Data supplied:

# # # # # # #

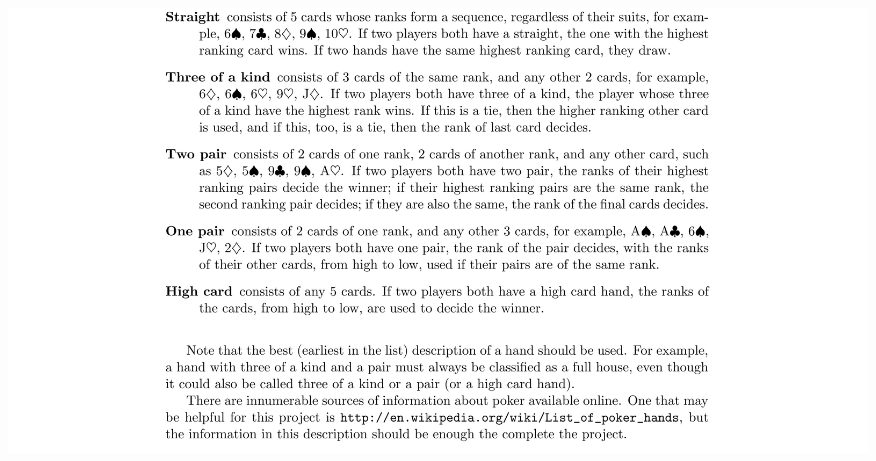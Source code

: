 <p align="center"><img src="https://github.com/kobespirit/The-Game-of-Poker/blob/master/Sample%20Pics/3.png" width="550"/></p>

<p align="center"><img src="https://github.com/kobespirit/The-Game-of-Poker/blob/master/Sample%20Pics/4.png" width="550"/></p>
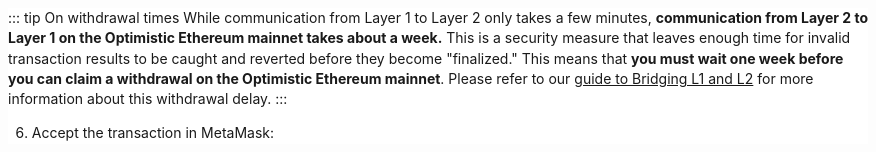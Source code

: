 ::: tip On withdrawal times
While communication from Layer 1 to Layer 2 only takes a few minutes, **communication from Layer 2 to Layer 1 on the Optimistic Ethereum mainnet takes about a week.**
This is a security measure that leaves enough time for invalid transaction results to be caught and reverted before they become "finalized."
This means that **you must wait one week before you can claim a withdrawal on the Optimistic Ethereum mainnet**.
Please refer to our [guide to Bridging L1 and L2](./bridging) for more information about this withdrawal delay.
:::

6. Accept the transaction in MetaMask:
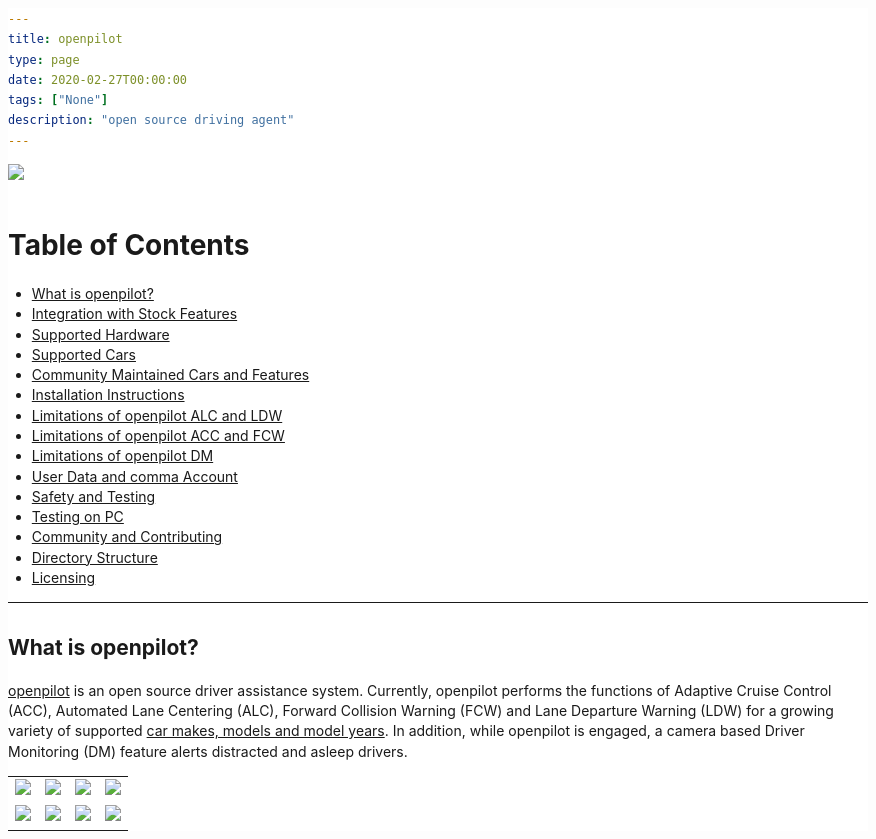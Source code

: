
 ```yaml
---
title: openpilot
type: page
date: 2020-02-27T00:00:00
tags: ["None"]
description: "open source driving agent"
---
```


[![](https://i.imgur.com/UelUjKAh.png)](#)

# Table of Contents

- [What is openpilot?](#what-is-openpilot)
- [Integration with Stock Features](#integration-with-stock-features)
- [Supported Hardware](#supported-hardware)
- [Supported Cars](#supported-cars)
- [Community Maintained Cars and Features](#community-maintained-cars-and-features)
- [Installation Instructions](#installation-instructions)
- [Limitations of openpilot ALC and LDW](#limitations-of-openpilot-alc-and-ldw)
- [Limitations of openpilot ACC and FCW](#limitations-of-openpilot-acc-and-fcw)
- [Limitations of openpilot DM](#limitations-of-openpilot-dm)
- [User Data and comma Account](#user-data-and-comma-account)
- [Safety and Testing](#safety-and-testing)
- [Testing on PC](#testing-on-pc)
- [Community and Contributing](#community-and-contributing)
- [Directory Structure](#directory-structure)
- [Licensing](#licensing)

---

## What is openpilot?

[openpilot](http://github.com/commaai/openpilot) is an open source driver assistance system. Currently, openpilot performs the functions of Adaptive Cruise Control (ACC), Automated Lane Centering (ALC), Forward Collision Warning (FCW) and Lane Departure Warning (LDW) for a growing variety of supported [car makes, models and model years](#supported-cars). In addition, while openpilot is engaged, a camera based Driver Monitoring (DM) feature alerts distracted and asleep drivers.

<table>
  <tr>
    <td><a href="https://www.youtube.com/watch?v=mgAbfr42oI8" title="YouTube" rel="noopener"><img src="https://i.imgur.com/kAtT6Ei.png"></a></td>
    <td><a href="https://www.youtube.com/watch?v=394rJKeh76k" title="YouTube" rel="noopener"><img src="https://i.imgur.com/lTt8cS2.png"></a></td>
    <td><a href="https://www.youtube.com/watch?v=1iNOc3cq8cs" title="YouTube" rel="noopener"><img src="https://i.imgur.com/ANnuSpe.png"></a></td>
    <td><a href="https://www.youtube.com/watch?v=Vr6NgrB-zHw" title="YouTube" rel="noopener"><img src="https://i.imgur.com/Qypanuq.png"></a></td>
  </tr>
  <tr>
    <td><a href="https://www.youtube.com/watch?v=Ug41KIKF0oo" title="YouTube" rel="noopener"><img src="https://i.imgur.com/3caZ7xM.png"></a></td>
    <td><a href="https://www.youtube.com/watch?v=NVR_CdG1FRg" title="YouTube" rel="noopener"><img src="https://i.imgur.com/bAZOwql.png"></a></td>
    <td><a href="https://www.youtube.com/watch?v=tkEvIdzdfUE" title="YouTube" rel="noopener"><img src="https://i.imgur.com/EFINEzG.png"></a></td>
    <td><a href="https://www.youtube.com/watch?v=_P-N1ewNne4" title="YouTube" rel="noopener"><img src="https://i.imgur.com/gAyAq22.png"></a></td>
  </tr>
</table>
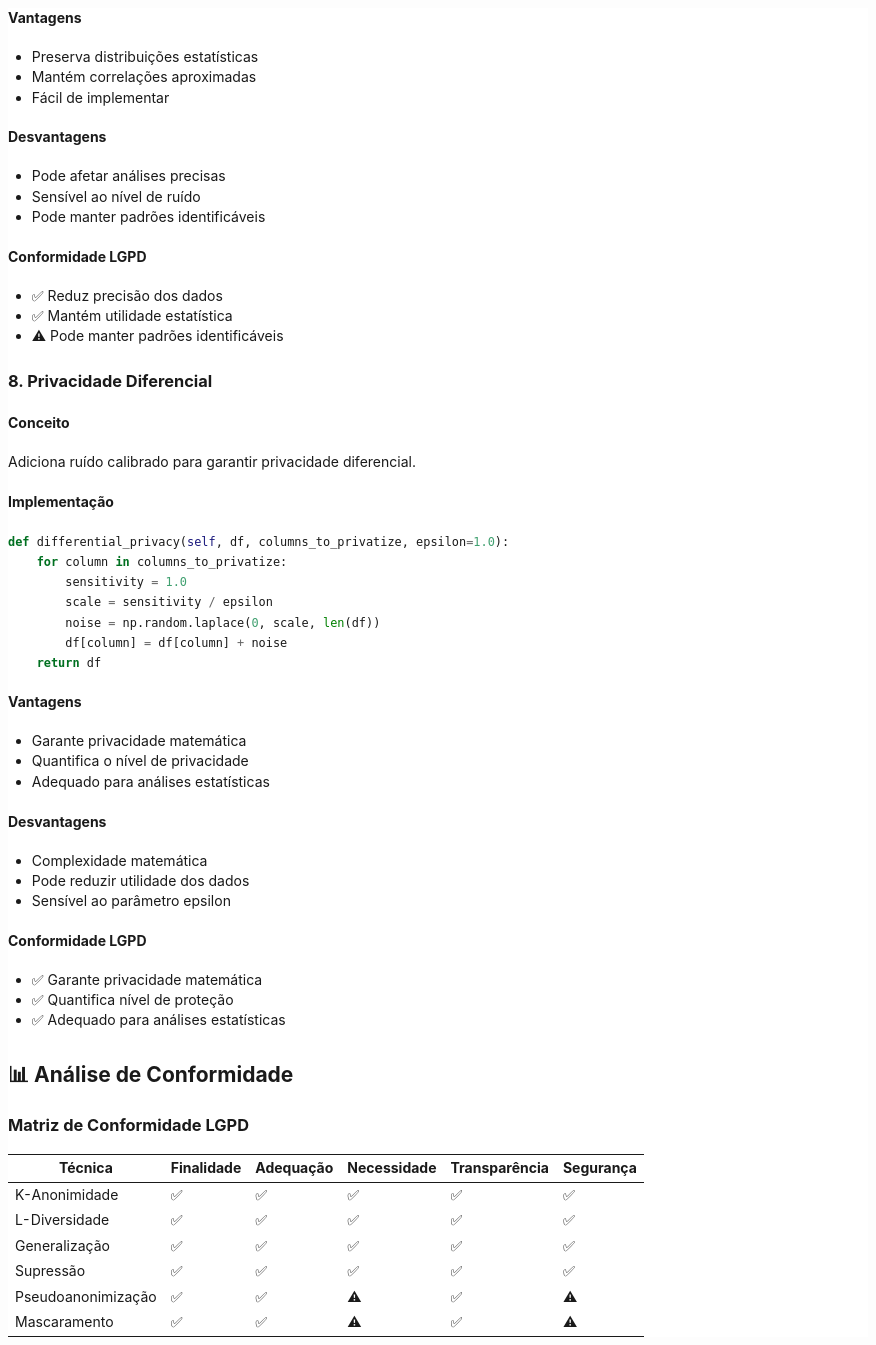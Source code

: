 #### Vantagens
- Preserva distribuições estatísticas
- Mantém correlações aproximadas
- Fácil de implementar

#### Desvantagens
- Pode afetar análises precisas
- Sensível ao nível de ruído
- Pode manter padrões identificáveis

#### Conformidade LGPD
- ✅ Reduz precisão dos dados
- ✅ Mantém utilidade estatística
- ⚠️ Pode manter padrões identificáveis

### 8. Privacidade Diferencial

#### Conceito
Adiciona ruído calibrado para garantir privacidade diferencial.

#### Implementação
```python
def differential_privacy(self, df, columns_to_privatize, epsilon=1.0):
    for column in columns_to_privatize:
        sensitivity = 1.0
        scale = sensitivity / epsilon
        noise = np.random.laplace(0, scale, len(df))
        df[column] = df[column] + noise
    return df
```

#### Vantagens
- Garante privacidade matemática
- Quantifica o nível de privacidade
- Adequado para análises estatísticas

#### Desvantagens
- Complexidade matemática
- Pode reduzir utilidade dos dados
- Sensível ao parâmetro epsilon

#### Conformidade LGPD
- ✅ Garante privacidade matemática
- ✅ Quantifica nível de proteção
- ✅ Adequado para análises estatísticas

## 📊 Análise de Conformidade

### Matriz de Conformidade LGPD

| Técnica | Finalidade | Adequação | Necessidade | Transparência | Segurança |
|---------|------------|-----------|-------------|---------------|-----------|
| K-Anonimidade | ✅ | ✅ | ✅ | ✅ | ✅ |
| L-Diversidade | ✅ | ✅ | ✅ | ✅ | ✅ |
| Generalização | ✅ | ✅ | ✅ | ✅ | ✅ |
| Supressão | ✅ | ✅ | ✅ | ✅ | ✅ |
| Pseudoanonimização | ✅ | ✅ | ⚠️ | ✅ | ⚠️ |
| Mascaramento | ✅ | ✅ | ⚠️ | ✅ | ⚠️ |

# # # # # # #

What is expected: Track down all lines above with the string "watch" and copy them.

Solution to this problem:
    <td><a href="https://www.youtube.com/watch?v=mgAbfr42oI8" title="YouTube" rel="noopener"><img src="https://i.imgur.com/kAtT6Ei.png"></a></td>
    <td><a href="https://www.youtube.com/watch?v=394rJKeh76k" title="YouTube" rel="noopener"><img src="https://i.imgur.com/lTt8cS2.png"></a></td>
    <td><a href="https://www.youtube.com/watch?v=1iNOc3cq8cs" title="YouTube" rel="noopener"><img src="https://i.imgur.com/ANnuSpe.png"></a></td>
    <td><a href="https://www.youtube.com/watch?v=Vr6NgrB-zHw" title="YouTube" rel="noopener"><img src="https://i.imgur.com/Qypanuq.png"></a></td>
    <td><a href="https://www.youtube.com/watch?v=Ug41KIKF0oo" title="YouTube" rel="noopener"><img src="https://i.imgur.com/3caZ7xM.png"></a></td>
    <td><a href="https://www.youtube.com/watch?v=NVR_CdG1FRg" title="YouTube" rel="noopener"><img src="https://i.imgur.com/bAZOwql.png"></a></td>
    <td><a href="https://www.youtube.com/watch?v=tkEvIdzdfUE" title="YouTube" rel="noopener"><img src="https://i.imgur.com/EFINEzG.png"></a></td>
    <td><a href="https://www.youtube.com/watch?v=_P-N1ewNne4" title="YouTube" rel="noopener"><img src="https://i.imgur.com/gAyAq22.png"></a></td>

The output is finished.